The Toolkit combines existing meta-analyses, rather than individual studies, so generally speaking we are working with decisions that other academics have already made about whether individual studies are similar enough to be combined. While this is no guarantee that the decisions are always the right ones, it means that we don’t and can’t selectively aggregate studies in order to achieve particular answers.

Risk 2: Many of the studies in the Toolkit analyses contradict the headline figure.’

The nature of a meta-analysis is that it aggregates a number of different effect sizes from different studies into a single effect size. It is, therefore, unlikely that any effect size we get from meta-analysis would not differ from any of the individual sources’.

To address this, we look at the extent of variation among the individual effect sizes to determine how reliable the overall effect size will be.

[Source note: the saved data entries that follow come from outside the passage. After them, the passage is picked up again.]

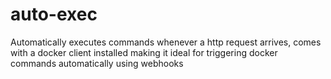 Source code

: auto-exec
=========

Automatically executes commands whenever a http request arrives, comes with a docker client installed making it ideal for triggering docker commands automatically using webhooks
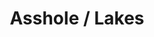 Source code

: ---
ee_id: '4117'
site: '1'
type: '2'
long_id: 2013-189 Asshole / Lakes
url: 2013-189-asshole-lakes
year: '2013'
medium: 1920x1080 H.264/MPEG-4 Part 10 looped digital file (from ​lossless ​Quicktime
  Animation master), media player, 70” flatscreen, armature, various cables
commission:
add_credit:
dims: 79 x 36.5 x 11 inches
pitch:
ps:
live_url:
related: "[4174] [2014-095-hillary-lakes] 2014 095 Asshole 2 / Lakes"
title: Asshole / Lakes
youtube:
imgs: asshole-lakes-2013-189-install-Heart-01-database-SM.jpg
subheading:
year2: '2013'
download:
add_credits:
related_code:
! '':
layout: things-i-made
--- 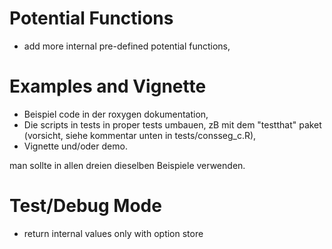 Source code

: 
# Potential Functions

* add more internal pre-defined potential functions,

# Examples and Vignette

* Beispiel code in der roxygen dokumentation,
* Die scripts in tests in proper tests umbauen,
zB mit dem "testthat" paket (vorsicht, siehe kommentar
unten in tests/consseg_c.R),
* Vignette und/oder demo.

man sollte in allen
dreien dieselben Beispiele verwenden. 


# Test/Debug Mode

* return internal values only with option store


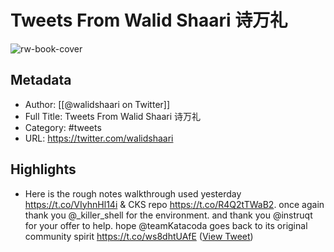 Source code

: # Tweets From Walid Shaari 诗万礼

![rw-book-cover](https://pbs.twimg.com/profile_images/1599247002851753985/ELZyZiHc.jpg)

## Metadata
- Author: [[@walidshaari on Twitter]]
- Full Title: Tweets From Walid Shaari 诗万礼
- Category: #tweets
- URL: https://twitter.com/walidshaari

## Highlights
- Here is the rough notes walkthrough used yesterday https://t.co/VIyhnHl14i
  & CKS repo https://t.co/R4Q2tTWaB2. once again thank you @_killer_shell for the environment. and thank you @instruqt for your offer to help. hope @teamKatacoda goes back to its original community spirit https://t.co/ws8dhtUAfE ([View Tweet](https://twitter.com/walidshaari/status/1403314689472356359))
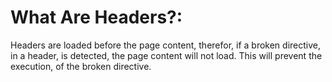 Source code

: # What Are Headers?:
Headers are loaded before the page content, therefor, if a broken directive, in a header, is detected, the page content will not load. This will prevent the execution, 
of the broken directive.
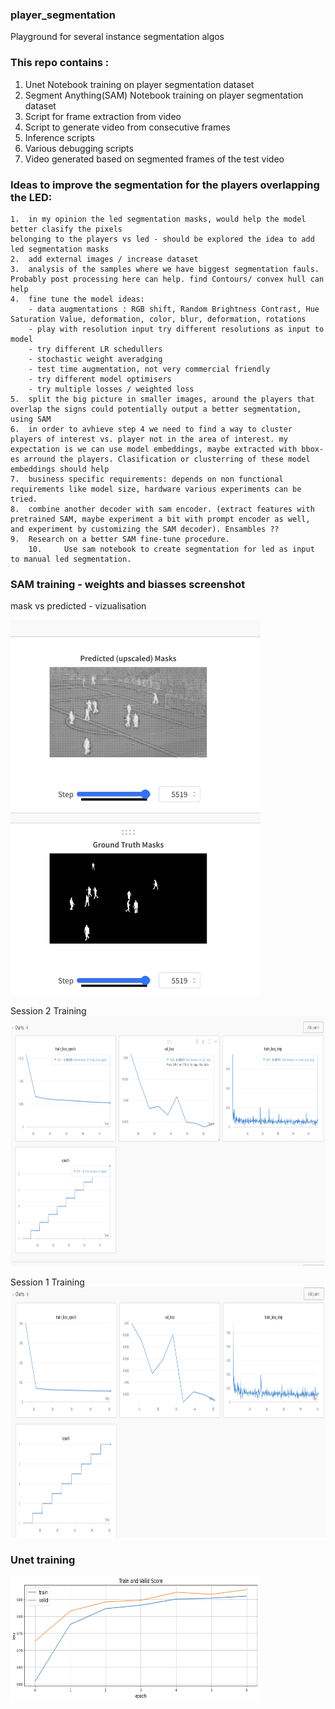 ### player_segmentation
Playground for several instance segmentation algos

### This repo contains :
1. Unet Notebook training on player segmentation dataset
2. Segment Anything(SAM) Notebook training on player segmentation dataset
3. Script for frame extraction from video
4. Script to generate video from consecutive frames
5. Inference scripts
6. Various debugging scripts
7. Video generated based on segmented frames of the test video

### Ideas to improve the segmentation for the players overlapping the LED:

	1.	in my opinion the led segmentation masks, would help the model better clasify the pixels 
 	belonging to the players vs led - should be explored the idea to add led segmentation masks
 	2.	add external images / increase dataset
	3.	analysis of the samples where we have biggest segmentation fauls. Probably post processing here can help. find Contours/ convex hull can help
	4.	fine tune the model ideas: 
 		- data augmentations : RGB shift, Random Brightness Contrast, Hue Saturation Value, deformation, color, blur, deformation, rotations
   		- play with resolution input try different resolutions as input to model
		- try different LR schedullers
  		- stochastic weight averadging
    	- test time augmentation, not very commercial friendly
       	- try different model optimisers
    	- try multiple losses / weighted loss
	5.	split the big picture in smaller images, around the players that overlap the signs could potentially output a better segmentation, using SAM
	6.	in order to avhieve step 4 we need to find a way to cluster players of interest vs. player not in the area of interest. my expectation is we can use model embeddings, maybe extracted with bbox-es arround the players. Clasification or clusterring of these model embeddings should help
 	7.	business specific requirements: depends on non functional requirements like model size, hardware various experiments can be tried.
  	8.	combine another decoder with sam encoder. (extract features with pretrained SAM, maybe experiment a bit with prompt encoder as well, and experiment by customizing the SAM decoder). Ensambles ?? 
   	9.	Research on a better SAM fine-tune procedure.
    	10. 	Use sam notebook to create segmentation for led as input to manual led segmentation.
  
### SAM training - weights and biasses screenshot
mask vs predicted - vizualisation

<img src="images/mask_vs_predicted.png" width="400" height="600" />

Session 2 Training
<img src="images/sample_training_sam_session2.png" width="1000" height="400" />

Session 1 Training
<img src="images/sample_training_sam_sevelral_epochs.png" width="1000" height="400" />

### Unet training

<img src="images/sample_training_unet.png" width="400" height="200" />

This is one of the factors we use when assessing the security’ rating for each strand, a five point padlock scale which is presented next to the effect size (months of additional progress) for each Toolkit strand.

Risk 3: Many of the studies analysed in the Toolkit are context-dependent.’

This is why we are funding and testing specific interventions for the most promising approaches featured in the Toolkit. To date, we have funded 133 projects and published the independent evaluation reports of 66 of these. We publish all the findings, including details of where they were tested and how they were implemented. Related projects are available on each Toolkit strand page.

We continually emphasise that the Toolkit can only ever be a support to professional judgement, never a substitute for it: teachers’ knowledge of the individual schools is crucial. We have developed an online DIY Evaluation Guide which assists schools wanting to find out if new approaches are working well in their setting.

Risk 4: The individual studies that go into the headline impact estimate are invisible.’

The Toolkit provides references to all the studies included in each meta-analysis, and so users have access to all the publicly available information on the precise nature of the interventions.

However, there is a general challenge regarding the amount of detail that academic studies provide regarding the specific intervention that has been studied. This makes it difficult for schools to know exactly how to implement a particular intervention, and makes it difficult for researchers to replicate studies. We have recently published a guide to implementation and process evaluation with the aim of encouraging better detailing of these aspects of studies in publications.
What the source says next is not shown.